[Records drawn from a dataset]
★ ★ ★ ★

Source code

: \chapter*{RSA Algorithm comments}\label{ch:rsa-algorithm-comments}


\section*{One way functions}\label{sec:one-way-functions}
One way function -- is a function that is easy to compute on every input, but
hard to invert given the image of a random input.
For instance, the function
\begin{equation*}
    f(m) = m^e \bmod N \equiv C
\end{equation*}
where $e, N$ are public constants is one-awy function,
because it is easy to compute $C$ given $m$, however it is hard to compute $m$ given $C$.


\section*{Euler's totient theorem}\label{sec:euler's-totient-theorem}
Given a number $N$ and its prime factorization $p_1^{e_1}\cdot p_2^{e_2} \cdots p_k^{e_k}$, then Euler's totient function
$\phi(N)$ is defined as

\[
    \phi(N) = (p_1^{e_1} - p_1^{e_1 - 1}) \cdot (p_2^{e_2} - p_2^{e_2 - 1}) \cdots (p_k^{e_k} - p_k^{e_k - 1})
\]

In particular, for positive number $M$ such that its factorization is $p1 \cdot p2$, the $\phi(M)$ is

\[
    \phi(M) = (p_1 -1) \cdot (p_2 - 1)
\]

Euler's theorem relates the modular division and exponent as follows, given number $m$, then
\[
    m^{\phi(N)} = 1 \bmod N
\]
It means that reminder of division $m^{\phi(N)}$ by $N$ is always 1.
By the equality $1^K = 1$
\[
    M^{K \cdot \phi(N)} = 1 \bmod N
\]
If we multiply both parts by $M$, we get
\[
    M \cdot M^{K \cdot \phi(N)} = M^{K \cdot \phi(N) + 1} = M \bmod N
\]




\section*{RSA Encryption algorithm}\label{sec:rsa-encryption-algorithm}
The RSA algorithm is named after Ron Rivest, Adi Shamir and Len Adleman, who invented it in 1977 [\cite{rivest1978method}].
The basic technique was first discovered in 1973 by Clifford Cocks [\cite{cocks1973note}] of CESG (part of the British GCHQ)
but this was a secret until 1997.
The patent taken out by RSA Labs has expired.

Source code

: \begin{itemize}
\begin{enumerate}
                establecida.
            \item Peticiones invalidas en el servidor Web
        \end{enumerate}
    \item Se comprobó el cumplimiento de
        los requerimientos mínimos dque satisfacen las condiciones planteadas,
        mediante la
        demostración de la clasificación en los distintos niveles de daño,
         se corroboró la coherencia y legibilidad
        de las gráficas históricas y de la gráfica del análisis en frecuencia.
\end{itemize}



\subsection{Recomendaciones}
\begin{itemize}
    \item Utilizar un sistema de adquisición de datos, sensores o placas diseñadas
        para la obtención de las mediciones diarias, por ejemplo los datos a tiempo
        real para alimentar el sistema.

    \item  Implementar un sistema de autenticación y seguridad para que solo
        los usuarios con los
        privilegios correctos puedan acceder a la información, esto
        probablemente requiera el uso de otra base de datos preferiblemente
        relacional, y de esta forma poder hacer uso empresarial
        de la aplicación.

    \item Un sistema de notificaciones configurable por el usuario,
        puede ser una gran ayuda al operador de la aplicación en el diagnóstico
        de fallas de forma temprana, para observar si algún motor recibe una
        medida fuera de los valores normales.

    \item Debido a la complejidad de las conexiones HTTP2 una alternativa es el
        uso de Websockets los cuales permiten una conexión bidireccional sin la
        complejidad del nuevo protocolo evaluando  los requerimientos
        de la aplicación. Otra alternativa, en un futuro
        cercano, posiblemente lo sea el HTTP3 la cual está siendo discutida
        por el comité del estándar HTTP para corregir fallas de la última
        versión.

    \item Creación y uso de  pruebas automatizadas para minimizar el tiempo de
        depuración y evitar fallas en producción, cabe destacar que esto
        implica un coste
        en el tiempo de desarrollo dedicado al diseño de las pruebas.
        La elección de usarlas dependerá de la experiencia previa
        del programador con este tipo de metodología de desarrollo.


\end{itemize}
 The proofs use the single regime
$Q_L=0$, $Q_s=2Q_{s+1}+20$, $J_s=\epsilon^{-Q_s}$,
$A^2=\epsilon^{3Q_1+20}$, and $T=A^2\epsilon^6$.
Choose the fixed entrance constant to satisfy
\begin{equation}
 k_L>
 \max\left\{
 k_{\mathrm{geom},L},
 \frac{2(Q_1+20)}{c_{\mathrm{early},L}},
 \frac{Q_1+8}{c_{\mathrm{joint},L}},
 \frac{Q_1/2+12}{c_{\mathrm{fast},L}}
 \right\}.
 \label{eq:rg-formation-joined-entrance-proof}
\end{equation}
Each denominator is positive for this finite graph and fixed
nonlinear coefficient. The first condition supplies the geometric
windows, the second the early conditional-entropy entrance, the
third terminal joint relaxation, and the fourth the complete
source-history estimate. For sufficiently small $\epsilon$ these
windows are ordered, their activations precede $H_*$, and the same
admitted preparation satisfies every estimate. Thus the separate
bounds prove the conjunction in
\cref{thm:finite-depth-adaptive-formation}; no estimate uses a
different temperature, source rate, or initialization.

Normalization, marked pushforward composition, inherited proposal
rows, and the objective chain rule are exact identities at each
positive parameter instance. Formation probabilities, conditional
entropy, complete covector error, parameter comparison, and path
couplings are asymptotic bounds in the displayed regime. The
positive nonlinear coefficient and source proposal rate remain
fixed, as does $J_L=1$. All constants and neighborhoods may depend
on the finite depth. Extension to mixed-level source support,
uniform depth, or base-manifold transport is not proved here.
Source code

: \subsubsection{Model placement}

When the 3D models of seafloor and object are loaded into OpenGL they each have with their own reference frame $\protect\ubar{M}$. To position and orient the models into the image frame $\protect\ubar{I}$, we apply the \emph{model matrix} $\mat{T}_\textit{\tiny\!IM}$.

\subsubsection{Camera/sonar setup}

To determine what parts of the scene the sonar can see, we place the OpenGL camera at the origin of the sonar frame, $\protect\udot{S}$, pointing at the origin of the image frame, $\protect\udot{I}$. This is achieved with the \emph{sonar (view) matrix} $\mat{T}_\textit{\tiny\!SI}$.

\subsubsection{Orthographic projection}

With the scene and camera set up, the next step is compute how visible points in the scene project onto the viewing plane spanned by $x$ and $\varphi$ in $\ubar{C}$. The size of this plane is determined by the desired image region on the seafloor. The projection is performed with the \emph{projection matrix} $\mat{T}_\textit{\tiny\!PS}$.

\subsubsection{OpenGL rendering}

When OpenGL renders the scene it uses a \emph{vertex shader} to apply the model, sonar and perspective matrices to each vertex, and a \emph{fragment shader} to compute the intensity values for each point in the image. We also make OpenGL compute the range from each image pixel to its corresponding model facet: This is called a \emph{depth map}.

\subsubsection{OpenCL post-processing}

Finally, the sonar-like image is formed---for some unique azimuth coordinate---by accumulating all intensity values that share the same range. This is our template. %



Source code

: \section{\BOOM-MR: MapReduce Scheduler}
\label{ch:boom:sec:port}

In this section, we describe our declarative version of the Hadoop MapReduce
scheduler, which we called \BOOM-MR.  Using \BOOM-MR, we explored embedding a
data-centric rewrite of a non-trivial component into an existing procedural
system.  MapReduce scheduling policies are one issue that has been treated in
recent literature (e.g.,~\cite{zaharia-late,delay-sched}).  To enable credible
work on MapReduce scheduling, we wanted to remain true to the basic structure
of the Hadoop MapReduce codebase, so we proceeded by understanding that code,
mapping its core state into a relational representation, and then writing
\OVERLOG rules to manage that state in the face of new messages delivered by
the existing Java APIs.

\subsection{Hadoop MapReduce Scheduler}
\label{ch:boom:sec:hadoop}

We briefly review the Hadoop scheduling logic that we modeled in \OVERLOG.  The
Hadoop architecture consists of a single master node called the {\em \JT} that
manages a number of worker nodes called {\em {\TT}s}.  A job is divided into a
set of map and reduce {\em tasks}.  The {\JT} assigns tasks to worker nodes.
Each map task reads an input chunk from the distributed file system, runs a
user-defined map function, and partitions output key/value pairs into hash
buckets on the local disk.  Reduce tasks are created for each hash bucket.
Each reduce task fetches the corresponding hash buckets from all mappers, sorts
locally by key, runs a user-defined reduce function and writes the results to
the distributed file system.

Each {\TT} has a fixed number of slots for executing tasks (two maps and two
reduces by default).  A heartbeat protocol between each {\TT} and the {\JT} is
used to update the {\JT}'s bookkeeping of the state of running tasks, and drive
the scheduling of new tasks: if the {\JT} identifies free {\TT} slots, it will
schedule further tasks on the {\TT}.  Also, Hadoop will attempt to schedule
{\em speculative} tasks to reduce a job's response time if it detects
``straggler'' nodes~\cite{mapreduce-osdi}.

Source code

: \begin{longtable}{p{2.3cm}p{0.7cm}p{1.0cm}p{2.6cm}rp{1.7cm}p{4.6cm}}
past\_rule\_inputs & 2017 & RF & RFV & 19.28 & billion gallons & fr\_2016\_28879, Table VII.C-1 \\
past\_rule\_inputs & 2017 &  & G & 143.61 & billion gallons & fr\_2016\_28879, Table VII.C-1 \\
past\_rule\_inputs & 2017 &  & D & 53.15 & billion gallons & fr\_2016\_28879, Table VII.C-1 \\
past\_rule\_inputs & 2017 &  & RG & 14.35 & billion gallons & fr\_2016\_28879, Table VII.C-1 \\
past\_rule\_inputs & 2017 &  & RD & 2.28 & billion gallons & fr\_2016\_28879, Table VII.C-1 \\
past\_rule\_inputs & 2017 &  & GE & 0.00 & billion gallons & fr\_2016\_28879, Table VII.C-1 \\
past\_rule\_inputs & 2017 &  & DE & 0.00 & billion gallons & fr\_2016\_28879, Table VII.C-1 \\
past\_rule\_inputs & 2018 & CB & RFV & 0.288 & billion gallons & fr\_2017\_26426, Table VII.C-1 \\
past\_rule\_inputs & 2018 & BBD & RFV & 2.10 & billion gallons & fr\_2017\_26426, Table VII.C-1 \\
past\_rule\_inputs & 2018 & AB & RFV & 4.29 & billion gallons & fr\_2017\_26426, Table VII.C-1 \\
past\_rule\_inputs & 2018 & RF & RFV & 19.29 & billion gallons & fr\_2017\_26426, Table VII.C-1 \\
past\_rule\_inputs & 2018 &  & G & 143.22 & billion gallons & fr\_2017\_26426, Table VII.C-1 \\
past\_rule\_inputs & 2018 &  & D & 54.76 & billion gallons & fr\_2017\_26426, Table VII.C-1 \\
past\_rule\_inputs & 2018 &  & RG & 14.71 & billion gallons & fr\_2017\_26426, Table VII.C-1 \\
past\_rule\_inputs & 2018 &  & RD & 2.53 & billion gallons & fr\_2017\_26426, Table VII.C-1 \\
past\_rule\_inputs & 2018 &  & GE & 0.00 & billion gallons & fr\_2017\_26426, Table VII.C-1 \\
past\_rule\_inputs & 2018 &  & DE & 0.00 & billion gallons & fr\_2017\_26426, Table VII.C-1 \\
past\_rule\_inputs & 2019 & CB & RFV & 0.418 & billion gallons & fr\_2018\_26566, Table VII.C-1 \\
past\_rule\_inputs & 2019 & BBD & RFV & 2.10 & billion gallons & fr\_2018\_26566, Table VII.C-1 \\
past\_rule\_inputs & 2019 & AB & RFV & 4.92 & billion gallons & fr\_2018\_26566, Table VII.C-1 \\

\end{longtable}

★ ★ ★ ★

* [Your task] In the entries above, the lines between the one holding "been treated in" and the one holding "of the Hadoop MapReduce codebase, so", inclusive, are to be printed exactly as written, and those alone.

* [Exercise response]
system.  MapReduce scheduling policies are one issue that has been treated in
recent literature (e.g.,~\cite{zaharia-late,delay-sched}).  To enable credible
work on MapReduce scheduling, we wanted to remain true to the basic structure
of the Hadoop MapReduce codebase, so we proceeded by understanding that code,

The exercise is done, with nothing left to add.